Even more awful was the history of opioids in America. A medicine that really can make all the difference for the relatively few people who suffer from intractable pain, debilitating back injuries, terminal cancer, was blunderbussed into society for toothaches and sprained knees. With an overlay of lies, told to both patients and doctors, about how the stuff wasn’t addictive.

Greed.

It happens in the public sector, too.

Utah residents, for example, carry a relatively low tax burden, especially when you consider that the tax that should place a progressive burden on those most able to pay — our income tax — is both low and flat. So, of course, leaders of the Utah Legislature want to lower the state’s income tax rates even more to benefit the wealthy at the expense of everyone else.

Greed.

The same mob of lawmakers wasn’t content to let Salt Lake City government move ahead with its stated and logical plan to open up the city’s Northwest Quadrant — already a node of roads, rails and air travel — to industrial and distribution hubs.
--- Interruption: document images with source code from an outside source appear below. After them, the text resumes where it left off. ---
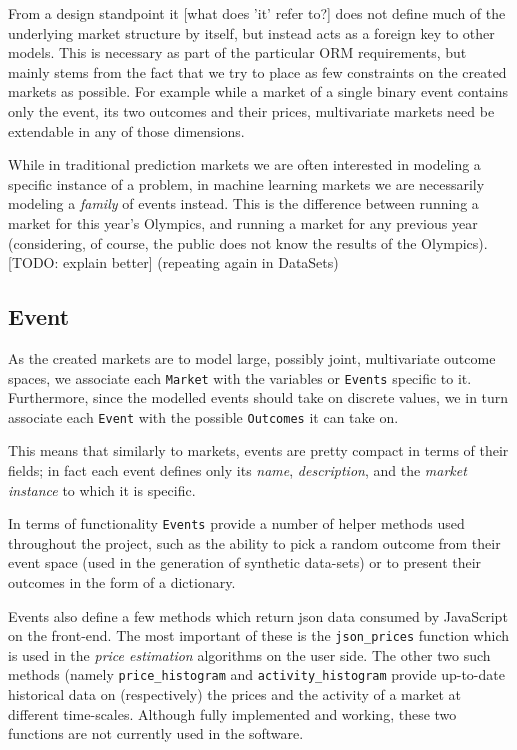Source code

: \documentclass[bsc,frontabs,twoside,singlespacing,parskip,deptreport]{infthesis}     %
\begin{document}
    From a design standpoint it [what does 'it' refer to?] does not define much of the underlying market structure by itself, but instead acts as a foreign key to other models. This is necessary as part of the particular ORM requirements, but mainly stems from the fact that we try to place as few constraints on the created markets as possible. For example while a market of a single binary event contains only the event, its two outcomes and their prices, multivariate markets need be extendable in any of those dimensions. 

       
    While in traditional prediction markets we are often interested in modeling a specific instance of a problem, in machine learning markets we are necessarily modeling a {\em family} of events instead. This is the difference between running a market for this year’s Olympics, and running a market for any previous year (considering, of course, the public does not know the results of the Olympics). [TODO: explain better] (repeating again in DataSets)
    
\subsection{Event}

	As the created markets are to model large, possibly joint, multivariate outcome spaces, we associate each {\tt Market} with the variables or {\tt Events} specific to it. Furthermore, since the modelled events should take on discrete values, we in turn associate each {\tt Event} with the possible {\tt Outcomes} it can take on. 

	This means that similarly to markets, events are pretty compact in terms of their fields; in fact each event defines only its {\em name}, {\em description}, and the {\em market instance} to which it is specific.

	In terms of functionality {\tt Events} provide a number of helper methods used throughout the project, such as the ability to pick a random outcome from their event space (used in the generation of synthetic data-sets) or to present their outcomes in the form of a dictionary. 
	
	Events also define a few methods which return json data consumed by JavaScript on the front-end. The most important of these is the {\tt json\_prices} function which is used in the {\it price estimation} algorithms on the user side. The other two such methods (namely {\tt price\_histogram} and {\tt activity\_histogram} provide up-to-date historical data on (respectively) the prices and the activity of a market at different time-scales. Although fully implemented and working, these two functions are not currently used in the software. 
\end{document}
No, the Legislature had to swoop in, create the Inland Port Authority, confiscate municipal zoning and tax powers in a move designed to dig more holes in more sensitive wetlands with even greater speed and even less concern for the environment.

Greed.

The Road Home shelter for the homeless on Rio Grande Street had been peddling just as fast as its little legs could go for decades, offering an increasing number of destitute people just enough aid that they did not freeze or starve to death. It wasn’t enough, but it was something.

Now the shelter is being swept aside as a truly innovative, but not yet proven, new model in put in place. A year from now, we may all be in awe of how much better it all is. Right now, it is the result of developers and the state politicians in their employ wanting to gentrify the neighborhood.

This may yet become a case where the greed came first and something good came after. But it is still greed.

George Pyle, reading The New York Times at The Rose Establishment.

George Pyle, editorial page editor of The Salt Lake Tribune, is not at all greedy. Except when someone has set up a buffet.